Current results are unofficial numbers released by the Cherokee Nation.

District 2
Bobby Slover and Candessa Tehee advanced to the runoff election for district 2.

On July 25, Candess Teehee, of Tahlequah, Oklahoma, was reported  as the unofficial winner of the district 2 by seven votes by the Cherokee Phoenix.
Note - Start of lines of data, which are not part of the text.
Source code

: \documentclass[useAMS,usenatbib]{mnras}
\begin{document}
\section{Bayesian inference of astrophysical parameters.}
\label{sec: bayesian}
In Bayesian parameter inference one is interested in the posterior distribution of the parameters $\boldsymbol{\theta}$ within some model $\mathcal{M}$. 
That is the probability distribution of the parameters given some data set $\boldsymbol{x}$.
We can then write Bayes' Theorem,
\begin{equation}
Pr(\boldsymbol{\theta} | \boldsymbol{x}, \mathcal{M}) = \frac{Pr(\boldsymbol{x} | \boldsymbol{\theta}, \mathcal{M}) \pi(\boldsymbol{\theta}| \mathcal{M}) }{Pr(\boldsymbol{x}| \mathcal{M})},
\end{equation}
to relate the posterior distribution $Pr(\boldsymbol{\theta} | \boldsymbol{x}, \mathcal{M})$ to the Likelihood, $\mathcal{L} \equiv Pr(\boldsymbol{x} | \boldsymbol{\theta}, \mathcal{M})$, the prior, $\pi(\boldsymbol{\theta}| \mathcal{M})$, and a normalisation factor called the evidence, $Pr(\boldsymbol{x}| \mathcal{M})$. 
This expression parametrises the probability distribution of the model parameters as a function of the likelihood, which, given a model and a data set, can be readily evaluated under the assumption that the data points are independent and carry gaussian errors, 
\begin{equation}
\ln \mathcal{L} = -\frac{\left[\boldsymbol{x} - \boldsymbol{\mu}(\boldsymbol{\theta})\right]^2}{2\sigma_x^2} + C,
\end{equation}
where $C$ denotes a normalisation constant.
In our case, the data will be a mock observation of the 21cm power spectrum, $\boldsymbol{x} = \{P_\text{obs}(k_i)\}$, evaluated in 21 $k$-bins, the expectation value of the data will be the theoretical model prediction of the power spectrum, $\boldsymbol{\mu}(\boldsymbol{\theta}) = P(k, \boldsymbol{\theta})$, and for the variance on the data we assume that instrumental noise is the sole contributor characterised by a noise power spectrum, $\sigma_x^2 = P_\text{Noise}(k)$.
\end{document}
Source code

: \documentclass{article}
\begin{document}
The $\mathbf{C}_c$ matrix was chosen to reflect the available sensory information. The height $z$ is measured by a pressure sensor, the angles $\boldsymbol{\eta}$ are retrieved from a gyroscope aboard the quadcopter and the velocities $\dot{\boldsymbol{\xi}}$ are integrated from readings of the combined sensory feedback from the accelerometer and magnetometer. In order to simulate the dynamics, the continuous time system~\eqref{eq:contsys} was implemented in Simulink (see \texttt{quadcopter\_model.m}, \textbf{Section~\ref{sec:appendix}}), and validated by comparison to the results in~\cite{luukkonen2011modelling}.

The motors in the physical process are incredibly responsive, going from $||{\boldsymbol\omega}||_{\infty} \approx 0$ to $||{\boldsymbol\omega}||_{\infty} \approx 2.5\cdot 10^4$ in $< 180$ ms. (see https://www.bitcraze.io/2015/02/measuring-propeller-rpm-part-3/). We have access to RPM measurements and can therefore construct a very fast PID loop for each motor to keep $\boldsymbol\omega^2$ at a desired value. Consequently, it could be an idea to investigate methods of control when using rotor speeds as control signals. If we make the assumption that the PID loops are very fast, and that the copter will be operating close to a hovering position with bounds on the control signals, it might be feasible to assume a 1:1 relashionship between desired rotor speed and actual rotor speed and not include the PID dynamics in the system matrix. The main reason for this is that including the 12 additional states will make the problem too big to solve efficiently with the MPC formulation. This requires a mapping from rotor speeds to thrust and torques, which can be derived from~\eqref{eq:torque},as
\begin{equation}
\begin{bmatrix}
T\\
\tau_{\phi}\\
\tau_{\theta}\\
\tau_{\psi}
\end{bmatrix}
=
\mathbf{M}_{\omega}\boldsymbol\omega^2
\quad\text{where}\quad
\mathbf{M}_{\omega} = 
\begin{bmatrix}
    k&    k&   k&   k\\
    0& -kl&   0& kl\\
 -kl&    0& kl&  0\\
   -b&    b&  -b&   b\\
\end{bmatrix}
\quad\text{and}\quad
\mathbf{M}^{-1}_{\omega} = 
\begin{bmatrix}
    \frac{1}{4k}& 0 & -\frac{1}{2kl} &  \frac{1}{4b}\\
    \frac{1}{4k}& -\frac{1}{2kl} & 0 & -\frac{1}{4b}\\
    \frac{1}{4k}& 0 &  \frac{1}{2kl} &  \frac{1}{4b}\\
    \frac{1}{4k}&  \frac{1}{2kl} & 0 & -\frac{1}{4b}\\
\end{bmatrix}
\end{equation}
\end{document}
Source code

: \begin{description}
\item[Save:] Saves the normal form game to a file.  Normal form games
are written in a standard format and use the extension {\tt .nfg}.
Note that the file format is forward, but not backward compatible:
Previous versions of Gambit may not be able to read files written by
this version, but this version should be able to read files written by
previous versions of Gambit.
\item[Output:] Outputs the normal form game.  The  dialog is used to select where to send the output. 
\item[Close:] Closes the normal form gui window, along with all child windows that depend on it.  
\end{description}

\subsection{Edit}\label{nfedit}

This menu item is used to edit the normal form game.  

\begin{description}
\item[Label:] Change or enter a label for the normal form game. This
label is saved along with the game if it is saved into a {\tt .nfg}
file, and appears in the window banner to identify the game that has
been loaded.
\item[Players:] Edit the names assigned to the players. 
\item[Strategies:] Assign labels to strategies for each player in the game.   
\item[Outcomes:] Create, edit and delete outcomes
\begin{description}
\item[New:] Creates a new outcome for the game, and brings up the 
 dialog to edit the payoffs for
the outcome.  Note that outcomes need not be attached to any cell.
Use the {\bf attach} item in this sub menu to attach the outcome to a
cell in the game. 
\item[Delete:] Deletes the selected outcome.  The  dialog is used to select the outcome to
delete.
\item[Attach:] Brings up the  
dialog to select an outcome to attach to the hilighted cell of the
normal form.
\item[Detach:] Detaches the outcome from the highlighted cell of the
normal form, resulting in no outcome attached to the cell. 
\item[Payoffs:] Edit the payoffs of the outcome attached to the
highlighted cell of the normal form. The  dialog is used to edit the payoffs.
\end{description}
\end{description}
However eighteen ballots had been challenged and a recount was still possible.

Election Results

District 7
Joshua Sam and David Coming deer advanced to the runoff election for district 7.

Joshua Sam, of Stilwell, Oklahoma, won the Tribal Council race.

Election Results

District 10
Shaunda Handle-Davis and Melvina Shotpouch advanced to the runoff election for district 10.

Melvina Shotpouch, of Eucha, Oklahoma, won the Tribal Council race.

Election Results

At-Large District
Johnny Jack Kidwell and Kyle Haskins advanced to the runoff election for the at-large district.

Johnny Jack Kidwell, of Tulsa, Oklahoma, won the Tribal Council race.

Election Results

District 2 Election Fraud
In May 2021, a campaign volunteer for Bobby Slover in district 2, Lisa Dawn Cookson, was arrested and charged with election fraud for filling out and signing absentee ballot request forms without the consent of voters. Over 90 ballots were effected. Cookson was charged with one count of election fraud and six counts of false personation. Each count of election fraud or false personation carries a penalty of up to three years per count or a maximum fine of $15,000. On July 15, Cookson pleaded not guilty to the charges.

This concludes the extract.